### Input for this task
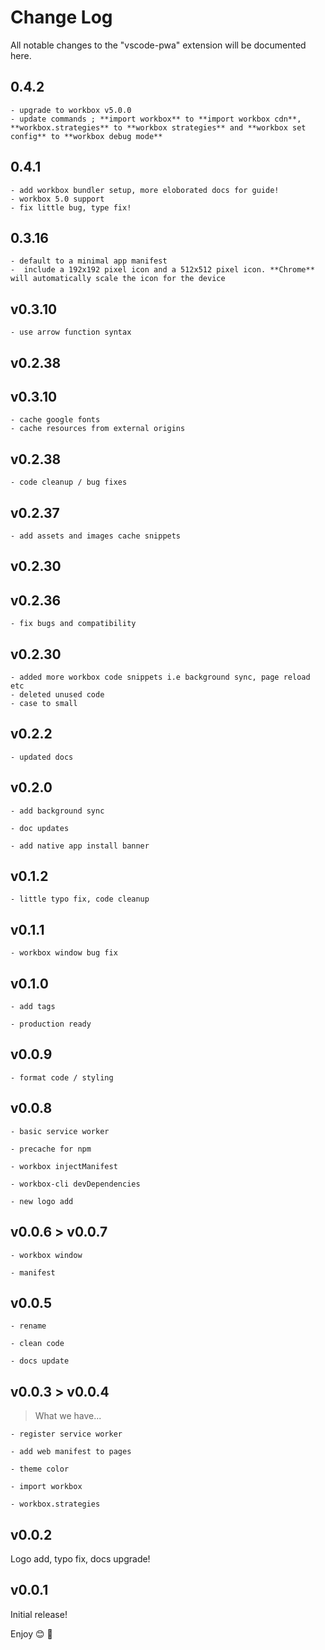 # Change Log

All notable changes to the "vscode-pwa" extension will be documented here.

## 0.4.2

    - upgrade to workbox v5.0.0
    - update commands ; **import workbox** to **import workbox cdn**, **workbox.strategies** to **workbox strategies** and **workbox set config** to **workbox debug mode**
    
## 0.4.1

    - add workbox bundler setup, more eloborated docs for guide!
    - workbox 5.0 support
    - fix little bug, type fix!

## 0.3.16
    - default to a minimal app manifest
    -  include a 192x192 pixel icon and a 512x512 pixel icon. **Chrome** will automatically scale the icon for the device

## v0.3.10

    - use arrow function syntax

## v0.2.38

## v0.3.10

    - cache google fonts 
    - cache resources from external origins 

## v0.2.38

    - code cleanup / bug fixes

## v0.2.37

    - add assets and images cache snippets

## v0.2.30

## v0.2.36

    - fix bugs and compatibility

## v0.2.30

    - added more workbox code snippets i.e background sync, page reload etc
    - deleted unused code
    - case to small

## v0.2.2

    - updated docs

## v0.2.0

    - add background sync

    - doc updates

    - add native app install banner

## v0.1.2

    - little typo fix, code cleanup

## v0.1.1

    - workbox window bug fix

## v0.1.0

    - add tags

    - production ready

## v0.0.9

    - format code / styling

## v0.0.8

    - basic service worker

    - precache for npm

    - workbox injectManifest

    - workbox-cli devDependencies

    - new logo add

## v0.0.6 > v0.0.7

    - workbox window

    - manifest

## v0.0.5

    - rename

    - clean code

    - docs update

## v0.0.3 > v0.0.4

> What we have...

    - register service worker

    - add web manifest to pages

    - theme color

    - import workbox

    - workbox.strategies

## v0.0.2

Logo add, typo fix, docs upgrade!

## v0.0.1

Initial release!

Enjoy 😊 🐥
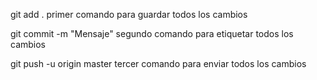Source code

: git add .
primer comando para guardar todos los cambios

git commit -m "Mensaje"
segundo comando para etiquetar todos los cambios


git push -u origin master
tercer comando para enviar todos los cambios 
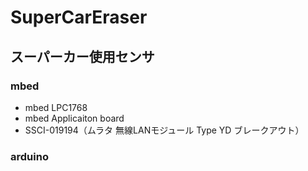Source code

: # SuperCarEraser

## スーパーカー使用センサ
### mbed
- mbed LPC1768
- mbed Applicaiton board
- SSCI-019194（ムラタ 無線LANモジュール Type YD ブレークアウト）
### arduino


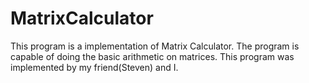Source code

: MatrixCalculator
================

This program is a implementation of Matrix Calculator. The program is capable of doing the basic arithmetic on matrices. This program was implemented by my friend(Steven) and I.
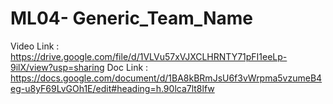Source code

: # ML04- Generic_Team_Name

Video Link : https://drive.google.com/file/d/1VLVu57xVJXCLHRNTY71pFI1eeLp-9ilX/view?usp=sharing
Doc Link : https://docs.google.com/document/d/1BA8kBRmJsU6f3vWrpma5vzumeB4eg-u8yF69LvGOh1E/edit#heading=h.90lca7lt8lfw
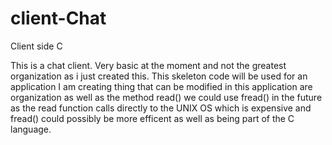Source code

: # client-Chat
Client side C




This is a chat client. Very basic at the moment and not the greatest organization as i just created this. This skeleton code will be used for
an application I am creating thing that can be modified in this application are organization as well as the method read()
 we could use fread() in the future as the read function calls directly to the UNIX OS which is expensive and fread() could 
 possibly be more efficent as well as being part of the C language.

### Problem description
In your copy of the entries above, keep the text exact and leave out the pictures.

### Exercise response
 # Change Log

All notable changes to the "vscode-pwa" extension will be documented here.

## 0.4.2

    - upgrade to workbox v5.0.0
    - update commands ; **import workbox** to **import workbox cdn**, **workbox.strategies** to **workbox strategies** and **workbox set config** to **workbox debug mode**
    
## 0.4.1

    - add workbox bundler setup, more eloborated docs for guide!
    - workbox 5.0 support
    - fix little bug, type fix!

## 0.3.16
    - default to a minimal app manifest
    -  include a 192x192 pixel icon and a 512x512 pixel icon. **Chrome** will automatically scale the icon for the device

## v0.3.10

    - use arrow function syntax

## v0.2.38

## v0.3.10

    - cache google fonts 
    - cache resources from external origins 

## v0.2.38

    - code cleanup / bug fixes

## v0.2.37

    - add assets and images cache snippets

## v0.2.30

## v0.2.36

    - fix bugs and compatibility

## v0.2.30

    - added more workbox code snippets i.e background sync, page reload etc
    - deleted unused code
    - case to small

## v0.2.2

    - updated docs

## v0.2.0

    - add background sync

    - doc updates

    - add native app install banner

## v0.1.2

    - little typo fix, code cleanup

## v0.1.1

    - workbox window bug fix

## v0.1.0

    - add tags

    - production ready

## v0.0.9

    - format code / styling

## v0.0.8

    - basic service worker

    - precache for npm

    - workbox injectManifest

    - workbox-cli devDependencies

    - new logo add

## v0.0.6 > v0.0.7

    - workbox window

    - manifest

## v0.0.5

    - rename

    - clean code

    - docs update

## v0.0.3 > v0.0.4

> What we have...

    - register service worker

    - add web manifest to pages

    - theme color

    - import workbox

    - workbox.strategies

## v0.0.2

Logo add, typo fix, docs upgrade!

## v0.0.1

Initial release!

Enjoy 😊 🐥
Source code

: git add .
primer comando para guardar todos los cambios

git commit -m "Mensaje"
segundo comando para etiquetar todos los cambios


git push -u origin master
tercer comando para enviar todos los cambios 
Source code

: # SuperCarEraser

## スーパーカー使用センサ
### mbed
- mbed LPC1768
- mbed Applicaiton board
- SSCI-019194（ムラタ 無線LANモジュール Type YD ブレークアウト）
### arduino


Source code

: MatrixCalculator
================

This program is a implementation of Matrix Calculator. The program is capable of doing the basic arithmetic on matrices. This program was implemented by my friend(Steven) and I.
Source code

: # ML04- Generic_Team_Name

Video Link : https://drive.google.com/file/d/1VLVu57xVJXCLHRNTY71pFI1eeLp-9ilX/view?usp=sharing
Doc Link : https://docs.google.com/document/d/1BA8kBRmJsU6f3vWrpma5vzumeB4eg-u8yF69LvGOh1E/edit#heading=h.90lca7lt8lfw
Source code

: # client-Chat
Client side C




This is a chat client. Very basic at the moment and not the greatest organization as i just created this. This skeleton code will be used for
an application I am creating thing that can be modified in this application are organization as well as the method read()
 we could use fread() in the future as the read function calls directly to the UNIX OS which is expensive and fread() could 
 possibly be more efficent as well as being part of the C language.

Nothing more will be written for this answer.